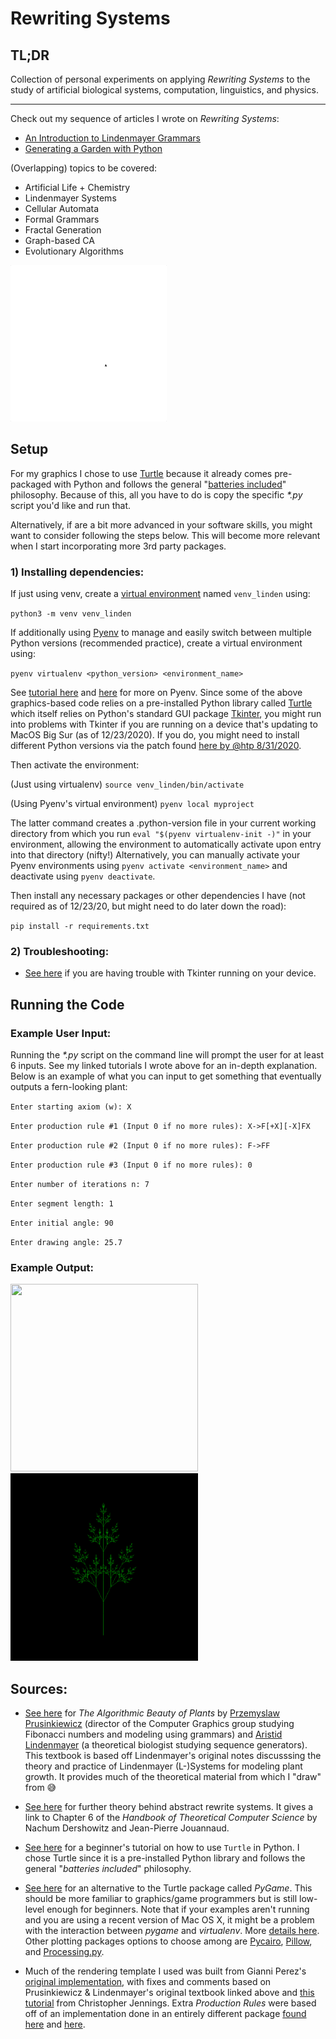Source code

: # Rewriting Systems

## TL;DR
Collection of personal experiments on applying *Rewriting Systems* to the study of artificial biological systems, computation, linguistics, and physics.

---

Check out my sequence of articles I wrote on *Rewriting Systems*:
* [An Introduction to Lindenmayer Grammars](https://mundyreimer.github.io/blog/lindenmayer-grammars-0)
* [Generating a Garden with Python](https://mundyreimer.github.io/blog/lindenmayer-grammars-1)

(Overlapping) topics to be covered: 
* Artificial Life + Chemistry
* Lindenmayer Systems
* Cellular Automata
* Formal Grammars
* Fractal Generation
* Graph-based CA
* Evolutionary Algorithms

<img src="/images/n2_island.gif" width="250" height="250">

## Setup

For my graphics I chose to use [Turtle](https://docs.python.org/3/library/turtle.html) because it already comes pre-packaged with Python and follows the general "[batteries included](https://protocolostomy.com/2010/01/22/what-batteries-included-means/)" philosophy.  Because of this, all you have to do is copy the specific *\*.py* script you'd like and run that.  

Alternatively, if are a bit more advanced in your software skills, you might want to consider following the steps below.  This will become more relevant when I start incorporating more 3rd party packages.

### 1) Installing dependencies:

If just using venv, create a [virtual environment](https://towardsdatascience.com/virtual-environments-104c62d48c54) named `venv_linden` using:

`python3 -m venv venv_linden`

If additionally using [Pyenv](https://github.com/pyenv/pyenv) to manage and easily switch between multiple Python versions (recommended practice), create a virtual environment using:

`pyenv virtualenv <python_version> <environment_name>`

See [tutorial here](https://realpython.com/intro-to-pyenv/) and [here](https://opensource.com/article/19/5/python-3-default-mac) for more on Pyenv. Since some of the above graphics-based code relies on a pre-installed Python library called [Turtle](https://docs.python.org/3/library/turtle.html) which itself relies on Python's standard GUI package [Tkinter](https://realpython.com/python-gui-tkinter/), you might run into problems with Tkinter if you are running on a device that's updating to MacOS Big Sur (as of 12/23/2020).  If you do, you might need to install different Python versions via the patch found [here by @htp 8/31/2020](https://github.com/pyenv/pyenv/issues/1643).   

Then activate the environment: 

(Just using virtualenv) `source venv_linden/bin/activate`

(Using Pyenv's virtual environment) `pyenv local myproject`

The latter command creates a .python-version file in your current working directory from which you run `eval "$(pyenv virtualenv-init -)"` in your environment, allowing the environment to automatically activate upon entry into that directory (nifty!) Alternatively, you can manually activate your Pyenv environments using `pyenv activate <environment_name>` and deactivate using `pyenv deactivate`.

Then install any necessary packages or other dependencies I have (not required as of 12/23/20, but might need to do later down the road): 

`pip install -r requirements.txt`

### 2) Troubleshooting:

* [See here](https://github.com/pyenv/pyenv/issues/1643) if you are having trouble with Tkinter running on your device.  
## Running the Code

### Example User Input:
Running the *\*.py* script on the command line will prompt the user for at least 6 inputs.  See my linked tutorials I wrote above for an in-depth explanation.  Below is an example of what you can input to get something that eventually outputs a fern-looking plant:

`Enter starting axiom (w): X`

`Enter production rule #1 (Input 0 if no more rules): X->F[+X][-X]FX`

`Enter production rule #2 (Input 0 if no more rules): F->FF`

`Enter production rule #3 (Input 0 if no more rules): 0`

`Enter number of iterations n: 7`

`Enter segment length: 1`

`Enter initial angle: 90`

`Enter drawing angle: 25.7`

### Example Output:

<img src="/images/generate_fern1.gif" width="300" height="300">

<img src="/images/fern3.png" width="300" height="300">

## Sources:

* [See here](http://algorithmicbotany.org/papers/abop/abop.pdf) for *The Algorithmic Beauty of Plants* by [Przemyslaw Prusinkiewicz](https://en.wikipedia.org/wiki/Przemys%C5%82aw_Prusinkiewicz) (director of the Computer Graphics group studying Fibonacci numbers and modeling using grammars) and [Aristid Lindenmayer](https://en.wikipedia.org/wiki/Aristid_Lindenmayer) (a theoretical biologist studying sequence generators). This textbook is based off Lindenmayer's original notes discusssing the theory and practice of Lindenmayer (L-)Systems for modeling plant growth.  It provides much of the theoretical material from which I "draw" from 😅

* [See here](https://www.cs.tau.ac.il/~nachum/papers/survey-draft.pdf) for further theory behind abstract rewrite systems.  It gives a link to Chapter 6 of the *Handbook of Theoretical Computer Science* by Nachum Dershowitz and Jean-Pierre Jouannaud. 

* [See here](https://realpython.com/beginners-guide-python-turtle/) for a beginner's tutorial on how to use `Turtle` in Python.  I chose Turtle since it is a pre-installed Python library and follows the general "*batteries included*" philosophy. 

* [See here](https://hackaday.io/project/11721-python-l-system) for an alternative to the Turtle package called *PyGame*.  This should be more familiar to graphics/game programmers but is still low-level enough for beginners.  Note that if your examples aren't running and you are using a recent version of Mac OS X, it might be a problem with the interaction between *pygame* and *virtualenv*. More [details here](https://github.com/pygame/pygame/issues/203#issuecomment-365798598).  Other plotting packages options to choose among are [Pycairo](https://pycairo.readthedocs.io/en/latest/), [Pillow](https://pillow.readthedocs.io/en/stable/), and [Processing.py](https://py.processing.org/).  

* Much of the rendering template I used was built from Gianni Perez's [original implementation](https://github.com/ambron60/l-system-drawing), with fixes and comments based on Prusinkiewicz & Lindenmayer's original textbook linked above and [this tutorial](https://cgjennings.ca/articles/l-systems/) from Christopher Jennings.  Extra *Production Rules* were based off of an implementation done in an entirely different package [found here](https://hackaday.io/project/11721-python-l-system) and [here](https://cdn.hackaday.io/files/11721501471264/baum.py).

****************

Repeat the listing word for word, but without its pictures.

**ANSWER BELOW:**
Source code

: # Rewriting Systems

## TL;DR
Collection of personal experiments on applying *Rewriting Systems* to the study of artificial biological systems, computation, linguistics, and physics.

---

Check out my sequence of articles I wrote on *Rewriting Systems*:
* [An Introduction to Lindenmayer Grammars](https://mundyreimer.github.io/blog/lindenmayer-grammars-0)
* [Generating a Garden with Python](https://mundyreimer.github.io/blog/lindenmayer-grammars-1)

(Overlapping) topics to be covered: 
* Artificial Life + Chemistry
* Lindenmayer Systems
* Cellular Automata
* Formal Grammars
* Fractal Generation
* Graph-based CA
* Evolutionary Algorithms

<img src="/images/n2_island.gif" width="250" height="250">

## Setup

For my graphics I chose to use [Turtle](https://docs.python.org/3/library/turtle.html) because it already comes pre-packaged with Python and follows the general "[batteries included](https://protocolostomy.com/2010/01/22/what-batteries-included-means/)" philosophy.  Because of this, all you have to do is copy the specific *\*.py* script you'd like and run that.  

Alternatively, if are a bit more advanced in your software skills, you might want to consider following the steps below.  This will become more relevant when I start incorporating more 3rd party packages.

### 1) Installing dependencies:

If just using venv, create a [virtual environment](https://towardsdatascience.com/virtual-environments-104c62d48c54) named `venv_linden` using:

`python3 -m venv venv_linden`

If additionally using [Pyenv](https://github.com/pyenv/pyenv) to manage and easily switch between multiple Python versions (recommended practice), create a virtual environment using:

`pyenv virtualenv <python_version> <environment_name>`

See [tutorial here](https://realpython.com/intro-to-pyenv/) and [here](https://opensource.com/article/19/5/python-3-default-mac) for more on Pyenv. Since some of the above graphics-based code relies on a pre-installed Python library called [Turtle](https://docs.python.org/3/library/turtle.html) which itself relies on Python's standard GUI package [Tkinter](https://realpython.com/python-gui-tkinter/), you might run into problems with Tkinter if you are running on a device that's updating to MacOS Big Sur (as of 12/23/2020).  If you do, you might need to install different Python versions via the patch found [here by @htp 8/31/2020](https://github.com/pyenv/pyenv/issues/1643).   

Then activate the environment: 

(Just using virtualenv) `source venv_linden/bin/activate`

(Using Pyenv's virtual environment) `pyenv local myproject`

The latter command creates a .python-version file in your current working directory from which you run `eval "$(pyenv virtualenv-init -)"` in your environment, allowing the environment to automatically activate upon entry into that directory (nifty!) Alternatively, you can manually activate your Pyenv environments using `pyenv activate <environment_name>` and deactivate using `pyenv deactivate`.

Then install any necessary packages or other dependencies I have (not required as of 12/23/20, but might need to do later down the road): 

`pip install -r requirements.txt`

### 2) Troubleshooting:

* [See here](https://github.com/pyenv/pyenv/issues/1643) if you are having trouble with Tkinter running on your device.  
## Running the Code

### Example User Input:
Running the *\*.py* script on the command line will prompt the user for at least 6 inputs.  See my linked tutorials I wrote above for an in-depth explanation.  Below is an example of what you can input to get something that eventually outputs a fern-looking plant:

`Enter starting axiom (w): X`

`Enter production rule #1 (Input 0 if no more rules): X->F[+X][-X]FX`

`Enter production rule #2 (Input 0 if no more rules): F->FF`

`Enter production rule #3 (Input 0 if no more rules): 0`

`Enter number of iterations n: 7`

`Enter segment length: 1`

`Enter initial angle: 90`

`Enter drawing angle: 25.7`

### Example Output:

<img src="/images/generate_fern1.gif" width="300" height="300">

<img src="/images/fern3.png" width="300" height="300">

## Sources:

* [See here](http://algorithmicbotany.org/papers/abop/abop.pdf) for *The Algorithmic Beauty of Plants* by [Przemyslaw Prusinkiewicz](https://en.wikipedia.org/wiki/Przemys%C5%82aw_Prusinkiewicz) (director of the Computer Graphics group studying Fibonacci numbers and modeling using grammars) and [Aristid Lindenmayer](https://en.wikipedia.org/wiki/Aristid_Lindenmayer) (a theoretical biologist studying sequence generators). This textbook is based off Lindenmayer's original notes discusssing the theory and practice of Lindenmayer (L-)Systems for modeling plant growth.  It provides much of the theoretical material from which I "draw" from 😅

* [See here](https://www.cs.tau.ac.il/~nachum/papers/survey-draft.pdf) for further theory behind abstract rewrite systems.  It gives a link to Chapter 6 of the *Handbook of Theoretical Computer Science* by Nachum Dershowitz and Jean-Pierre Jouannaud. 

* [See here](https://realpython.com/beginners-guide-python-turtle/) for a beginner's tutorial on how to use `Turtle` in Python.  I chose Turtle since it is a pre-installed Python library and follows the general "*batteries included*" philosophy. 

* [See here](https://hackaday.io/project/11721-python-l-system) for an alternative to the Turtle package called *PyGame*.  This should be more familiar to graphics/game programmers but is still low-level enough for beginners.  Note that if your examples aren't running and you are using a recent version of Mac OS X, it might be a problem with the interaction between *pygame* and *virtualenv*. More [details here](https://github.com/pygame/pygame/issues/203#issuecomment-365798598).  Other plotting packages options to choose among are [Pycairo](https://pycairo.readthedocs.io/en/latest/), [Pillow](https://pillow.readthedocs.io/en/stable/), and [Processing.py](https://py.processing.org/).  

* Much of the rendering template I used was built from Gianni Perez's [original implementation](https://github.com/ambron60/l-system-drawing), with fixes and comments based on Prusinkiewicz & Lindenmayer's original textbook linked above and [this tutorial](https://cgjennings.ca/articles/l-systems/) from Christopher Jennings.  Extra *Production Rules* were based off of an implementation done in an entirely different package [found here](https://hackaday.io/project/11721-python-l-system) and [here](https://cdn.hackaday.io/files/11721501471264/baum.py).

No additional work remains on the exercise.